Editorial August 1, 2003 Issue

In Praise Of The Wrong Stuff

We strive at Practical Sailor to identify the right stuff for our readers, but of course we're always aware that, in addition to the difficulties of balancing quality versus price, there are trade-offs in features and ergonomics, and that the apple of one person's eye can be a lemon in the eyes of another.

Sometimes the most important thing we can do is identify the features of competing products in ways that let readers see the more important differences clearly. In most cases we then take the extra step and say which product we would pick ourselves, along with our rationale, even if there's not much of a qualitative difference in the choice. One example might be the auto-inflating PFD—very handy if you're knocked overboard by a blow to the head, but not so hot if a boat turns over on top of you, and you need to swim out from underneath it. There's no "correct" answer here—the success of such a PFD depends on circumstances.

The choices of gear we make in the magazine aren't always what we use ourselves. We end up, very often, with the "wrong" stuff.

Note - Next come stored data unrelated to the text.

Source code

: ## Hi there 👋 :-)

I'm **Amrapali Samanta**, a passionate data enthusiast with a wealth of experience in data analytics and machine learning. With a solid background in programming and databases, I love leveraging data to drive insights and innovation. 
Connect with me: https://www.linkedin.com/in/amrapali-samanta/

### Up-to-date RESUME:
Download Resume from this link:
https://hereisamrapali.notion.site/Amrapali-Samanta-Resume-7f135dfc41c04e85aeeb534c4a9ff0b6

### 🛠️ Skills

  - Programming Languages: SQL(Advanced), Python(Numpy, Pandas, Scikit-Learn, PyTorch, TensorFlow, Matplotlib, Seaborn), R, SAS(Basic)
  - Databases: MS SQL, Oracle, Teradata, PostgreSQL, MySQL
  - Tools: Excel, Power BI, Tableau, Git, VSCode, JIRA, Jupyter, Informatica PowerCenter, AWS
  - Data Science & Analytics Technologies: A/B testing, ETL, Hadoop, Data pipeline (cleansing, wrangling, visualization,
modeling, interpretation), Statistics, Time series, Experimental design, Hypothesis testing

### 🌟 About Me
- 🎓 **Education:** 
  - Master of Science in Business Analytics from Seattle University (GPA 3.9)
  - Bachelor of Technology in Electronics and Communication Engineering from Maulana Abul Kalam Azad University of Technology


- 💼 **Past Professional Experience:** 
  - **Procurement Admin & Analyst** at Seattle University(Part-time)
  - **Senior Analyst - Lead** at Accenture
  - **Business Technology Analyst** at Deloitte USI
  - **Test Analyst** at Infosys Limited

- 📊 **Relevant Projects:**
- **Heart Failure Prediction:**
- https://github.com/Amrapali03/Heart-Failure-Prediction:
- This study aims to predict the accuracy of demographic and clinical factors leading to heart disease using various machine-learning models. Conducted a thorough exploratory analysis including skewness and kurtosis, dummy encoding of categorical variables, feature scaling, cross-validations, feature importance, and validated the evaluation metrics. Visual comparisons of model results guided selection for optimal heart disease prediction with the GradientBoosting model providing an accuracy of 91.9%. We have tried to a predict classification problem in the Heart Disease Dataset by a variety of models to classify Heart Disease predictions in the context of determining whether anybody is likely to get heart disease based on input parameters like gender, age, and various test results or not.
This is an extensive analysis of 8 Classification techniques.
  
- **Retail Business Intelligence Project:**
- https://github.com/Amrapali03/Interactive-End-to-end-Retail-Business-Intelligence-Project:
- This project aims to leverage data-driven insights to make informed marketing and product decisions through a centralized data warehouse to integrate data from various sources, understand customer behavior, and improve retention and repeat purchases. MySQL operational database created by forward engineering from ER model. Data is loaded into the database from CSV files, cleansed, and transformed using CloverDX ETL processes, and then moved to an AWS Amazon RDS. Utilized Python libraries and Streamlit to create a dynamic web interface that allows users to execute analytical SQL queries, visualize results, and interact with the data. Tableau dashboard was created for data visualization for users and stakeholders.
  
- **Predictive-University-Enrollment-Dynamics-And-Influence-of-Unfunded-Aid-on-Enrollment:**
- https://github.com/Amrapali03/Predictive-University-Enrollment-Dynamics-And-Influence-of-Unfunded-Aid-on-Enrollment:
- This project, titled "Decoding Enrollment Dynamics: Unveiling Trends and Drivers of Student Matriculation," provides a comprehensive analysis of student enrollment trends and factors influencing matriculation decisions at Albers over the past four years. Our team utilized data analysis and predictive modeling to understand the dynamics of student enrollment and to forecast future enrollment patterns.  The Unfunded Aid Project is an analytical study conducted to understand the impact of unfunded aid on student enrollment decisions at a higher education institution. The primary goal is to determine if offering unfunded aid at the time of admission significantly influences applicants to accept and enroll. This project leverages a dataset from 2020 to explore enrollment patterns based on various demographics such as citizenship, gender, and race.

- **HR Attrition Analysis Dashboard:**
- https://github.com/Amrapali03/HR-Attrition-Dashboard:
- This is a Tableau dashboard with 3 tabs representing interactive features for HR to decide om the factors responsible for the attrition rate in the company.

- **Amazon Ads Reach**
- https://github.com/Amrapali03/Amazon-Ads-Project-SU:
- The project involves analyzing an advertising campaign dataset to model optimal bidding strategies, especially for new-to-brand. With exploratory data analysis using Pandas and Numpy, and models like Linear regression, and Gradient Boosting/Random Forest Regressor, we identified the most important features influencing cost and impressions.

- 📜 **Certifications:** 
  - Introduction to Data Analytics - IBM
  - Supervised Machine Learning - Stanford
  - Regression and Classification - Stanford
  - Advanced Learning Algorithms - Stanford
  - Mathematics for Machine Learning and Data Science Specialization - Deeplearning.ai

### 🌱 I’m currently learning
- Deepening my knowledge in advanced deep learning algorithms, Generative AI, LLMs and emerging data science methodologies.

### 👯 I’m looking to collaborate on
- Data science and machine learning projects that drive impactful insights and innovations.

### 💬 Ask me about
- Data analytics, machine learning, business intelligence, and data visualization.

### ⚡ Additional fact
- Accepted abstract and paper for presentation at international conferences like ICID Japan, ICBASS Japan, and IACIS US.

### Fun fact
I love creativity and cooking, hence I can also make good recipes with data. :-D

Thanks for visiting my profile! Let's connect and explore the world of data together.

The reasons have to do with the constant flow of gear moving in and out of boxes, over and under work benches. A fair amount of the cast-off gear seems to stack up in the corners and against the walls, like jetsam waylaid by a current, and we end up with odd bits of electronics, bottles and cans of goop and paint, each with just a little removed for testing; a lifetime supply of suntan lotion; a box of cold-weather gloves, some unpartnered, some covered with old mud. The list could go on, but the point is, it's like the Island of Misfit Toys around here, and this is the stuff we end up using ourselves as we dash out the door—the wrong foul-weather jacket, the wrong binoculars, the wrong cooler, the wrong dry bag, the wrong wax, the wrong tools. Often, even the wrong stuff gets the job done well enough—it depends on what we demand of it.

Bottom paint is another example. We've just finished applying 54 bottom paints to fiberglass test panels for next year's evaluation. Why on earth do there have to be so many paints? It's more baffling than the cereal shelf or the shampoo shelf at the grocery store. Some of it has to be the wrong stuff. But as we've seen year after year, paints perform differently according to the conditions they're placed in and the ways they're used and maintained. Over time we've been able to identify a few outstanding paints, but you never know when those top paints, which are usually top-priced as well, will be matched in performance by half a dozen of the cheaper paints in a certain locale and time. And those same paints can drop back down the scale the next year, when conditions change. This is what keeps the competition alive. (It'll be interesting to see next year's results for the Connecticut panels. It's the end of June now. The water is still about 62°, and after about nine months of heavy precipitation, we could be getting run-off from Santa's workshop by now.)

The 13' Boston Whaler we use as a test boat has gone into the water every summer for 35 years. For at least a decade I've used the same paint—Fiberglass Bottomkote. Sometimes it's been slimy by July. Sometimes it lasts until late in the season. It depends.

This year I put Regatta Baltoplate on the Beneteau test boat, because it's a slick paint, and I just assume I'll be going overboard to scrub it a few times this summer. On the other hand, Chris Landry over at Powerboat Reports is running with the remains of Pettit Unepoxy that was put on several years ago. He never touches it. He just runs the boat often.

Part of the joy of messing about in boats is about jury-rigging, making do, adapting. At a certain point it's not worth agonizing about getting everything just so. It's worth casting off and runnin' what ya brung. Meanwhile we'll be here banging things around and suggesting what to bring.